Tabular data in Wikipedia (Wikispecies -> Wikicommons)

List overview All Threads
Download

newer

older

Re: [Wikipedia-l] Re: What is the...

new wikipedias: extremaduran and...

Anthony DiPierro

25 Aug 2004 25 Aug '04

1:29 a.m.

I think there is a growing sentiment that people do not want to fork Wikipedia to create Wikispecies. This makes a lot of sense. However, there is something important that is needed for Wikispecies which Wikipedia does not provide: efficient access of tabular data.

Think of what we would want to be able to do with Wikispecies. Yes, the simplest of them could be handled by categories, and taxoboxes are a kludgy solution to some of the data input, but now what if I want a list of all endangered species in the phylum chordata? There's just no efficient way to get that information from Wikipedia, even if I have access to the entire database dump.

It is possible that Wikipedia could adapt to handle this type of data, but this is a somewhat fundamental shift in the concept of a wiki. We would essentially need an open access database, where even the table structure itself can be modified, complete with a history mechanism which can somehow allow us to revert poorly thought changes.

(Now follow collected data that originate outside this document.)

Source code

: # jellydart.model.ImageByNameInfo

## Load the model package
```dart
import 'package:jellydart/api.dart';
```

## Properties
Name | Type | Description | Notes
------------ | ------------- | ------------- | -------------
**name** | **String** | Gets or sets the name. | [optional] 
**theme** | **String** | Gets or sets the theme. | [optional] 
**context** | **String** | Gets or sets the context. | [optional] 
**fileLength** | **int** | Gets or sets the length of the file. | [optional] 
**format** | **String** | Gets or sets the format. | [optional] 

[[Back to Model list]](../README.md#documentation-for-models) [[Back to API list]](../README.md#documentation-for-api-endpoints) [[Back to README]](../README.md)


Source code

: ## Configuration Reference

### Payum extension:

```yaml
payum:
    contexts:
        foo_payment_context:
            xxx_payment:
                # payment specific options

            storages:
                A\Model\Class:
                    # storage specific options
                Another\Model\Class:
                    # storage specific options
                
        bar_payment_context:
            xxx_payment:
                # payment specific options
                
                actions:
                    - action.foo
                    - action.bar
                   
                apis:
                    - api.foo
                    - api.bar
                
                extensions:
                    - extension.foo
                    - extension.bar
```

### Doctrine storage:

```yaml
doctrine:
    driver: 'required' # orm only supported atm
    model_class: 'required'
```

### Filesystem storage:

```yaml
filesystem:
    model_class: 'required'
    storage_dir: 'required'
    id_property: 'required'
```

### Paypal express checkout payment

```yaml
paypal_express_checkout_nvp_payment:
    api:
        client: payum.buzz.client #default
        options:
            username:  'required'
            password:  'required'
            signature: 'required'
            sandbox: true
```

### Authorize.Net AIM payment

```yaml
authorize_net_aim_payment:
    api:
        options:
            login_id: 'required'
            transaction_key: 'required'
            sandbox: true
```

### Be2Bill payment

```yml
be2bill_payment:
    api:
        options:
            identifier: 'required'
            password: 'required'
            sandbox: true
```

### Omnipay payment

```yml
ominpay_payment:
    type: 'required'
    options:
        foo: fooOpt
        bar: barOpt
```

There is another benefit to Wikispecies, and it is the same thing we're seeing with the proposal of Wikicommons. Species classification information is largely language-neutral. It would be nice if we could somehow have a single database for all this information, and simply use it on the language-specific pages. Once again, this could be done within Wikipedia though, and this change would be somewhat less of a fundamental shift. In essence, we would simply move the taxoboxes to a common database, in latin, and translate into the local language on the fly (regnum->kingdom, etc.). There is a bit of coding involved here, but once Wikicommons is properly set up a lot of it will already be done.

In the end, I'm opposed to creating a Wikispecies, at least as a Wikimedia project. I think our efforts are better focussed on creating a system which can incorporate Wikispecies, Wikipeople, and all the other wikiprojects together under one roof. I think there are a lot of steps along the way, and Wikicommons is probably the logical first one.

Anthony

Show replies by date

Daniel Mayer

25 Aug 25 Aug

2:23 a.m.

New subject: Tabular data in Wikipedia (Wikispecies -> Wikicommons)

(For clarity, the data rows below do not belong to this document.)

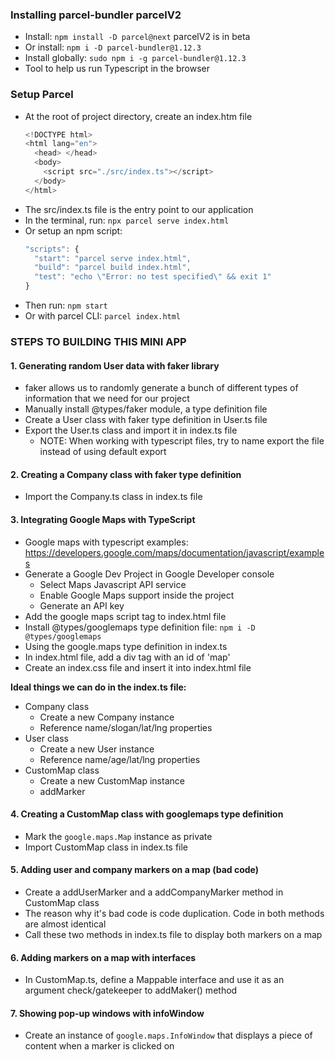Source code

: ### Installing parcel-bundler parcelV2
- Install: `npm install -D parcel@next` parcelV2 is in beta
- Or install: `npm i -D parcel-bundler@1.12.3`
- Install globally: `sudo npm i -g parcel-bundler@1.12.3`
- Tool to help us run Typescript in the browser

### Setup Parcel
- At the root of project directory, create an index.htm file
  ```js
  <!DOCTYPE html>
  <html lang="en">
    <head> </head>
    <body>
      <script src="./src/index.ts"></script>
    </body>
  </html>
  ```
- The src/index.ts file is the entry point to our application
- In the terminal, run: `npx parcel serve index.html`
- Or setup an npm script:
  ```js
  "scripts": {
    "start": "parcel serve index.html",
    "build": "parcel build index.html",
    "test": "echo \"Error: no test specified\" && exit 1"
  }
  ```
- Then run: `npm start`
- Or with parcel CLI: `parcel index.html`


### STEPS TO BUILDING THIS MINI APP

#### 1. Generating random User data with faker library
- faker allows us to randomly generate a bunch of different types of information that we need for our project
- Manually install @types/faker module, a type definition file
- Create a User class with faker type definition in User.ts file
- Export the User.ts class and import it in index.ts file
  - NOTE: When working with typescript files, try to name export the file instead of using default export

#### 2. Creating a Company class with faker type definition
- Import the Company.ts class in index.ts file

#### 3. Integrating Google Maps with TypeScript
- Google maps with typescript examples: https://developers.google.com/maps/documentation/javascript/examples
- Generate a Google Dev Project in Google Developer console
  - Select Maps Javascript API service
  - Enable Google Maps support inside the project
  - Generate an API key
- Add the google maps script tag to index.html file
- Install @types/googlemaps type definition file: `npm i -D @types/googlemaps`
- Using the google.maps type definition in index.ts
- In index.html file, add a div tag with an id of 'map'
- Create an index.css file and insert it into index.html file

**Ideal things we can do in the index.ts file:**
- Company class
  - Create a new Company instance
  - Reference name/slogan/lat/lng properties
- User class
  - Create a new User instance
  - Reference name/age/lat/lng properties
- CustomMap class
  - Create a new CustomMap instance
  - addMarker

#### 4. Creating a CustomMap class with googlemaps type definition
- Mark the `google.maps.Map` instance as private
- Import CustomMap class in index.ts file

#### 5. Adding user and company markers on a map (bad code)
- Create a addUserMarker and a addCompanyMarker method in CustomMap class
- The reason why it's bad code is code duplication. Code in both methods are almost identical
- Call these two methods in index.ts file to display both markers on a map

#### 6. Adding markers on a map with interfaces
- In CustomMap.ts, define a Mappable interface and use it as an argument check/gatekeeper to addMaker() method

#### 7. Showing pop-up windows with infoWindow
- Create an instance of `google.maps.InfoWindow` that displays a piece of content when a marker is clicked on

--- Anthony DiPierro anthonydipierro@hotmail.com wrote:

...

I think there is a growing sentiment that people do not want to fork Wikipedia to create Wikispecies. This makes a lot of sense. However, there is something important that is needed for Wikispecies which Wikipedia does not provide: efficient access of tabular data.

Yep.

...

Think of what we would want to be able to do with Wikispecies. Yes, the simplest of them could be handled by categories, and taxoboxes are a kludgy solution to some of the data input, but now what if I want a list of all endangered species in the phylum chordata? There's just no efficient way to get that information from Wikipedia, even if I have access to the entire database dump.

Well that may be true in some cases but your example could be done if the current category system were extended and an advanced search function added. Such a search page could be used to SELECT ALL [endangered species] FROM [Chordates] to RETURN a [Species] list.

In this example [endangered species], [Chordates], and [Species] would all be categories. However since [endangered species] would be a subcategory of [Species] there would be no need to have the [Species] category in those articles. Nor would there be a need to have the [Chordates] category in those articles since they would all presumably have a sub-sub-sub category of [Chordates] that indicates wich genus the animal belongs to.

...

It is possible that Wikipedia could adapt to handle this type of data, but this is a somewhat fundamental shift in the concept of a wiki. We would essentially need an open access database, where even the table structure itself can be modified, complete with a history mechanism which can somehow allow us to revert poorly thought changes.

I think that this will be simpler and more wiki than it first appears.

...

There is another benefit to Wikispecies, and it is the same thing we're seeing with the proposal of Wikicommons. Species classification information is largely language-neutral. It would be nice if we could somehow have a single database for all this information, and simply use it on the language-specific pages. Once again, this could be done within Wikipedia though, and this change would be somewhat less of a fundamental shift. In essence, we would simply move the taxoboxes to a common database, in latin, and translate into the local language on the fly (regnum->kingdom, etc.). There is a bit of coding involved here, but once Wikicommons is properly set up a lot of it will already be done.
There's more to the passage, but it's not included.